- **To do**:
Only the lines of the data below from the one with "или удалить посылку" through the one with "- реализует подключается" are wanted. Repeat them exactly.

- **Data extracts**:
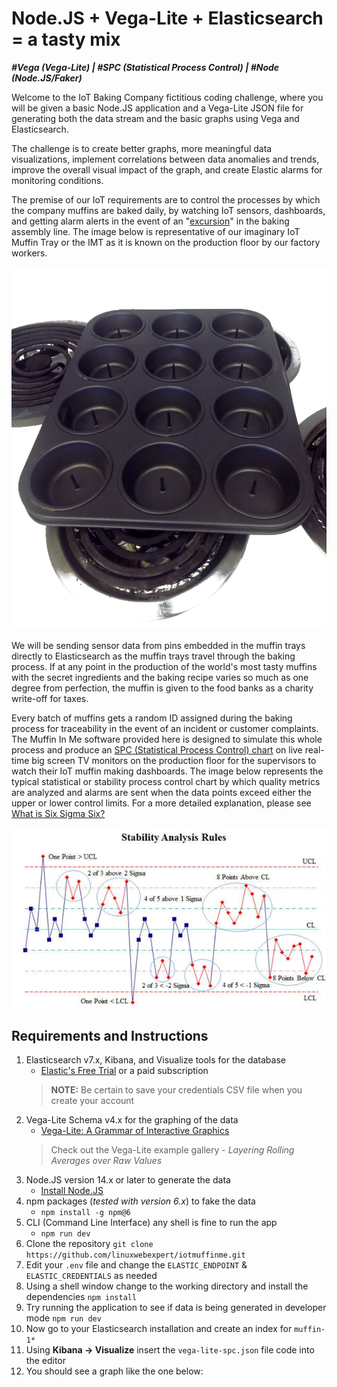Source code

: # Node.JS + Vega-Lite + Elasticsearch = a tasty mix

_**#Vega (Vega-Lite) | #SPC (Statistical Process Control) | #Node (Node.JS/Faker)**_

Welcome to the IoT Baking Company fictitious coding challenge, where you will be given a basic Node.JS application and a Vega-Lite JSON file for generating both the data stream and the basic graphs using Vega and Elasticsearch.

The challenge is to create better graphs, more meaningful data visualizations, implement correlations between data anomalies and trends, improve the overall visual impact of the graph, and create Elastic alarms for monitoring conditions.

The premise of our IoT requirements are to control the processes by which the company muffins are baked daily, by watching IoT sensors, dashboards, and getting alarm alerts in the event of an
"[excursion](https://www.semanticscholar.org/paper/Excursion-Yield-Loss-and-Cycle-Time-Reduction-in-Leachman-Ding/6e7491504f595f5d6d0c4cc4a0a9c073815a61b4)" in the baking assembly line. The image below is representative of our imaginary IoT Muffin Tray or the IMT as it is known on the production floor by our factory workers.

![Iot Muffin Tray](./iotmuffintray.png)

We will be sending sensor data from pins embedded in the muffin trays directly to Elasticsearch as the muffin trays travel through the baking process. If at any point in the production of the world's most tasty muffins with the secret ingredients and the baking recipe varies so much as one degree from perfection, the muffin is given to the food banks as a charity write-off for taxes.

Every batch of muffins gets a random ID assigned during the baking process for traceability in the event of an incident or customer complaints. The Muffin In Me software provided here is designed to simulate this whole process and produce an [SPC (Statistical Process Control) chart](https://www.qimacros.com/control-chart/stability-analysis-control-chart-rules/) on live real-time big screen TV monitors on the production floor for the supervisors to watch their IoT muffin making dashboards. The image below represents the typical statistical or stability process control chart by which quality metrics are analyzed and alarms are sent when the data points exceed either the upper or lower control limits. For a more detailed explanation, please see [What is Six Sigma Six?](https://www.sixsigmadaily.com/what-is-six-sigma/)

![Stastical Control Chart](./control-chart-rules-western-electric.jpg)

## Requirements and Instructions

1. Elasticsearch v7.x, Kibana, and Visualize tools for the database
   - [Elastic's Free Trial](https://www.elastic.co/cloud/elasticsearch-service/signup) or a paid subscription
   >**NOTE:** Be certain to save your credentials CSV file when you create your account
2. Vega-Lite Schema v4.x for the graphing of the data
   - [Vega-Lite: A Grammar of Interactive Graphics](https://vega.github.io/vega-lite/)
   > Check out the Vega-Lite example gallery - _Layering Rolling Averages over Raw Values_
3. Node.JS version 14.x or later to generate the data
   - [Install Node.JS](https://nodejs.org/en/download/)
4. npm packages (_tested with version 6.x_) to fake the data
   - `npm install -g npm@6`
5. CLI (Command Line Interface) any shell is fine to run the app
   - `npm run dev`
6. Clone the repository `git clone https://github.com/linuxwebexpert/iotmuffinme.git`
7. Edit your `.env` file and change the `ELASTIC_ENDPOINT` & `ELASTIC_CREDENTIALS` as needed
8. Using a shell window change to the working directory and install the dependencies `npm install`
9. Try running the application to see if data is being generated in developer mode `npm run dev`
10. Now go to your Elasticsearch installation and create an index for `muffin-1*`
11. Using **Kibana -> Visualize** insert the `vega-lite-spc.json` file code into the editor
12. You should see a graph like the one below:
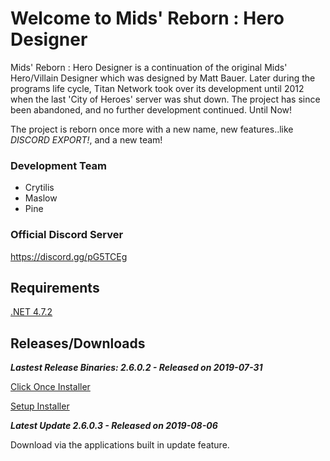 # Welcome to Mids' Reborn : Hero Designer
Mids' Reborn : Hero Designer is a continuation of the original Mids' Hero/Villain Designer which was designed by Matt Bauer. Later during the programs life cycle, Titan Network took over its development until 2012 when the last 'City of Heroes' server was shut down. The project has since been abandoned, and no further development continued. Until Now!

The project is reborn once more with a new name, new features..like *DISCORD EXPORT!*, and a new team!

### Development Team
- Crytilis
- Maslow
- Pine

### Official Discord Server
https://discord.gg/pG5TCEg

## Requirements

[.NET 4.7.2](https://dotnet.microsoft.com/download/thank-you/net472)

## Releases/Downloads

**_Lastest Release Binaries: 2.6.0.2 - Released on 2019-07-31_**

[Click Once Installer](https://github.com/ImaginaryDevelopment/imaginary-hero-designer/tree/Release2.6.0.2)

[Setup Installer](https://midsreborn.com/download/MRB_Setup.exe)

**_Latest Update 2.6.0.3 - Released on 2019-08-06_**

Download via the applications built in update feature.
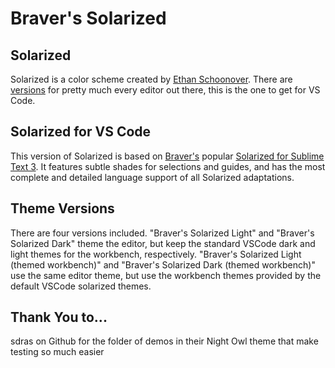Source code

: # Braver's Solarized

## Solarized
Solarized is a color scheme created by [Ethan Schoonover](http://ethanschoonover.com/solarized). There are [versions](https://github.com/altercation/solarized) for pretty much every editor out there, this is the one to get for VS Code.

## Solarized for VS Code
This version of Solarized is based on [Braver's](https://github.com/braver) popular [Solarized for Sublime Text 3](https://packagecontrol.io/packages/Solarized%20Color%20Scheme). It features subtle shades for selections and guides, and has the most complete and detailed language support of all Solarized adaptations.

## Theme Versions
There are four versions included. "Braver's Solarized Light" and "Braver's Solarized Dark" theme the editor, but keep the standard VSCode dark and light themes for the workbench, respectively. "Braver's Solarized Light (themed workbench)" and "Braver's Solarized Dark (themed workbench)" use the same editor theme, but use the workbench themes provided by the default VSCode solarized themes.

## Thank You to...
sdras on Github for the folder of demos in their Night Owl theme that make testing so much easier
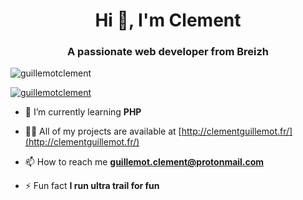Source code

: <h1 align="center">Hi 👋, I'm Clement</h1>
<h3 align="center">A passionate web developer from Breizh</h3>

<p align="left"> <img src="https://komarev.com/ghpvc/?username=guillemotclement&label=Profile%20views&color=0e75b6&style=flat" alt="guillemotclement" /> </p>

<p align="left"> <a href="https://github.com/ryo-ma/github-profile-trophy"><img src="https://github-profile-trophy.vercel.app/?username=guillemotclement" alt="guillemotclement" /></a> </p>

- 🌱 I’m currently learning **PHP**

- 👨‍💻 All of my projects are available at [http://clementguillemot.fr/](http://clementguillemot.fr/)

- 📫 How to reach me **guillemot.clement@protonmail.com**

- ⚡ Fun fact **I run ultra trail for fun**
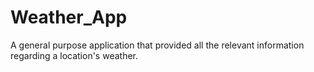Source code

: # Weather_App
A general purpose application that provided all the relevant information regarding a location's weather. 
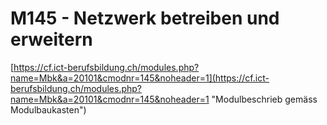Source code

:# M145 - Netzwerk betreiben und erweitern

[https://cf.ict-berufsbildung.ch/modules.php?name=Mbk&a=20101&cmodnr=145&noheader=1](https://cf.ict-berufsbildung.ch/modules.php?name=Mbk&a=20101&cmodnr=145&noheader=1 "Modulbeschrieb gemäss Modulbaukasten")





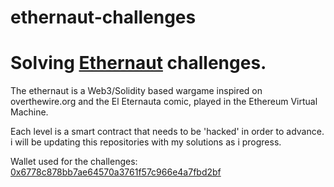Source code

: # ethernaut-challenges

# Solving [Ethernaut](https://ethernaut.zeppelin.solutions) challenges.

The ethernaut is a Web3/Solidity based wargame inspired on overthewire.org and the El Eternauta comic, played in the Ethereum Virtual Machine.

Each level is a smart contract that needs to be 'hacked' in order to advance.
i will be updating this repositories with my solutions as i progress.

Wallet used for the challenges: [0x6778c878bb7ae64570a3761f57c966e4a7fbd2bf](https://ropsten.etherscan.io/address/0x6778c878bb7ae64570a3761f57c966e4a7fbd2bf)
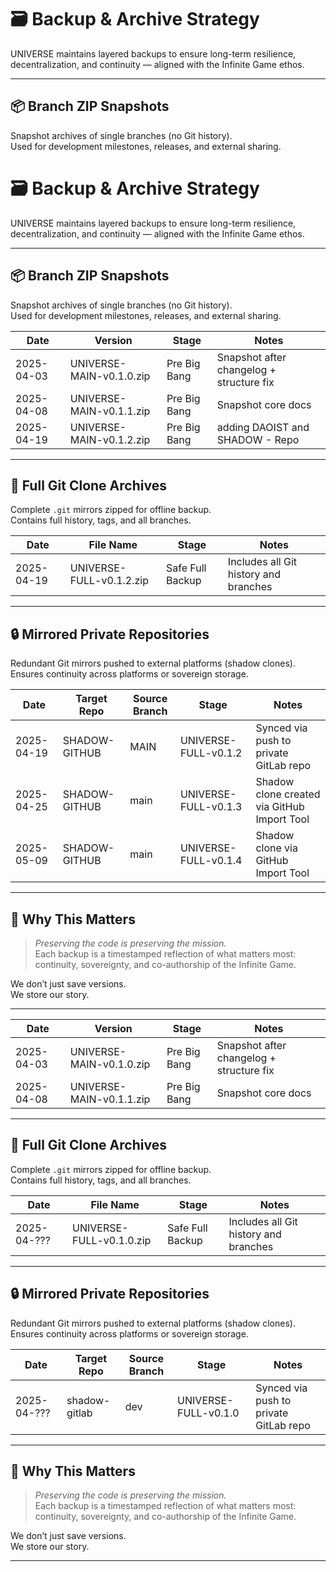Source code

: # 🗃️ Backup & Archive Strategy

UNIVERSE maintains layered backups to ensure long-term resilience, decentralization, and continuity — aligned with the Infinite Game ethos.

---

## 📦 Branch ZIP Snapshots

Snapshot archives of single branches (no Git history).  
Used for development milestones, releases, and external sharing.
# 🗃️ Backup & Archive Strategy

UNIVERSE maintains layered backups to ensure long-term resilience, decentralization, and continuity — aligned with the Infinite Game ethos.

---

## 📦 Branch ZIP Snapshots

Snapshot archives of single branches (no Git history).  
Used for development milestones, releases, and external sharing.

| Date       | Version              | Stage               | Notes                                     |
|------------|----------------------|----------------------|--------------------------------------------|
| 2025-04-03 | UNIVERSE-MAIN-v0.1.0.zip      | Pre Big Bang          | Snapshot after changelog + structure fix   |
| 2025-04-08 | UNIVERSE-MAIN-v0.1.1.zip      | Pre Big Bang          | Snapshot core docs   |
| 2025-04-19 | UNIVERSE-MAIN-v0.1.2.zip      | Pre Big Bang          | adding DAOIST and SHADOW - Repo  |

---

## 🧬 Full Git Clone Archives

Complete `.git` mirrors zipped for offline backup.  
Contains full history, tags, and all branches.

| Date       | File Name                   | Stage              | Notes                                     |
|------------|-----------------------------|---------------------|--------------------------------------------|
| 2025-04-19 | UNIVERSE-FULL-v0.1.2.zip     | Safe Full Backup    | Includes all Git history and branches      |



---

## 🔒 Mirrored Private Repositories

Redundant Git mirrors pushed to external platforms (shadow clones).  
Ensures continuity across platforms or sovereign storage.

| Date       | Target Repo                | Source Branch | Stage              | Notes                                      |
|------------|----------------------------|----------------|---------------------|---------------------------------------------|
| 2025-04-19 | SHADOW-GITHUB              | MAIN            | UNIVERSE-FULL-v0.1.2   | Synced via push to private GitLab repo      |
| 2025-04-25 | SHADOW-GITHUB | main           | UNIVERSE-FULL-v0.1.3     | Shadow clone created via GitHub Import Tool          |
| 2025-05-09 | SHADOW-GITHUB  | main           | UNIVERSE-FULL-v0.1.4   | Shadow clone via GitHub Import Tool |


---

## 🧠 Why This Matters

> *Preserving the code is preserving the mission.*  
Each backup is a timestamped reflection of what matters most: continuity, sovereignty, and co-authorship of the Infinite Game.

We don’t just save versions.  
We store our story.

---

| Date       | Version              | Stage               | Notes                                     |
|------------|----------------------|----------------------|--------------------------------------------|
| 2025-04-03 | UNIVERSE-MAIN-v0.1.0.zip      | Pre Big Bang          | Snapshot after changelog + structure fix   |
| 2025-04-08 | UNIVERSE-MAIN-v0.1.1.zip      | Pre Big Bang          | Snapshot core docs   |

---

## 🧬 Full Git Clone Archives

Complete `.git` mirrors zipped for offline backup.  
Contains full history, tags, and all branches.

| Date       | File Name                   | Stage              | Notes                                     |
|------------|-----------------------------|---------------------|--------------------------------------------|
| 2025-04-??? | UNIVERSE-FULL-v0.1.0.zip     | Safe Full Backup    | Includes all Git history and branches      |

---

## 🔒 Mirrored Private Repositories

Redundant Git mirrors pushed to external platforms (shadow clones).  
Ensures continuity across platforms or sovereign storage.

| Date       | Target Repo                | Source Branch | Stage              | Notes                                      |
|------------|----------------------------|----------------|---------------------|---------------------------------------------|
| 2025-04-??? | shadow-gitlab              | dev            | UNIVERSE-FULL-v0.1.0   | Synced via push to private GitLab repo      |

---

## 🧠 Why This Matters

> *Preserving the code is preserving the mission.*  
Each backup is a timestamped reflection of what matters most: continuity, sovereignty, and co-authorship of the Infinite Game.

We don’t just save versions.  
We store our story.

---
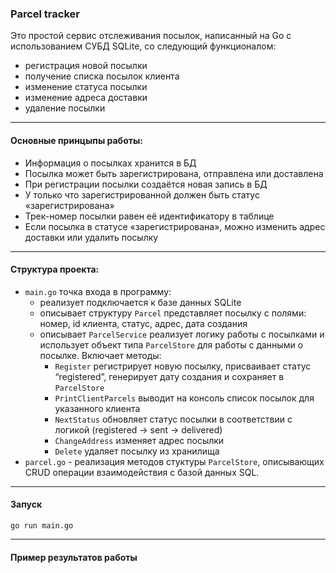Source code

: ### Parcel tracker
Это простой сервис отслеживания посылок, написанный на Go с использованием СУБД SQLite, со следующий функционалом:
  * регистрация новой посылки
  * получение списка посылок клиента
  * изменение статуса посылки
  * изменение адреса доставки
  * удаление посылки
* * * *
#### Основные принцыпы работы:
  * Информация о посылках хранится в БД
  * Посылка может быть зарегистрирована, отправлена или доставлена
  * При регистрации посылки создаётся новая запись в БД
  * У только что зарегистрированной должен быть статус «зарегистрирована»
  * Трек-номер посылки равен её идентификатору в таблице
  * Если посылка в статусе «зарегистрирована», можно изменить адрес доставки или удалить посылку
* * * *
#### Структура проекта:
  * `main.go` точка входа в программу:
    - реализует подключается к базе данных SQLite  
    - описывает структуру `Parcel` представляет посылку с полями: номер, id клиента, статус, адрес, дата создания  
    - описывает `ParcelService` реализует логику работы с посылками и использует объект типа `ParcelStore` для работы с данными о посылке. Включает методы:  
      + `Register` регистрирует новую посылку, присваивает статус “registered”, генерирует дату создания и сохраняет в `ParcelStore`  
      + `PrintClientParcels` выводит на консоль список посылок для указанного клиента  
      + `NextStatus` обновляет статус посылки в соответствии с логикой (registered -> sent -> delivered)  
      + `ChangeAddress` изменяет адрес посылки
      + `Delete` удаляет посылку из хранилища
  * `parcel.go` - реализация методов стуктуры `ParcelStore`, описывающих CRUD операции взаимодействия с базой данных SQL.
* * * *
#### Запуск
`go run main.go`
* * * *
#### Пример результатов работы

- **Output for this exercise**:
  * Если посылка в статусе «зарегистрирована», можно изменить адрес доставки или удалить посылку
* * * *
#### Структура проекта:
  * `main.go` точка входа в программу:
    - реализует подключается к базе данных SQLite  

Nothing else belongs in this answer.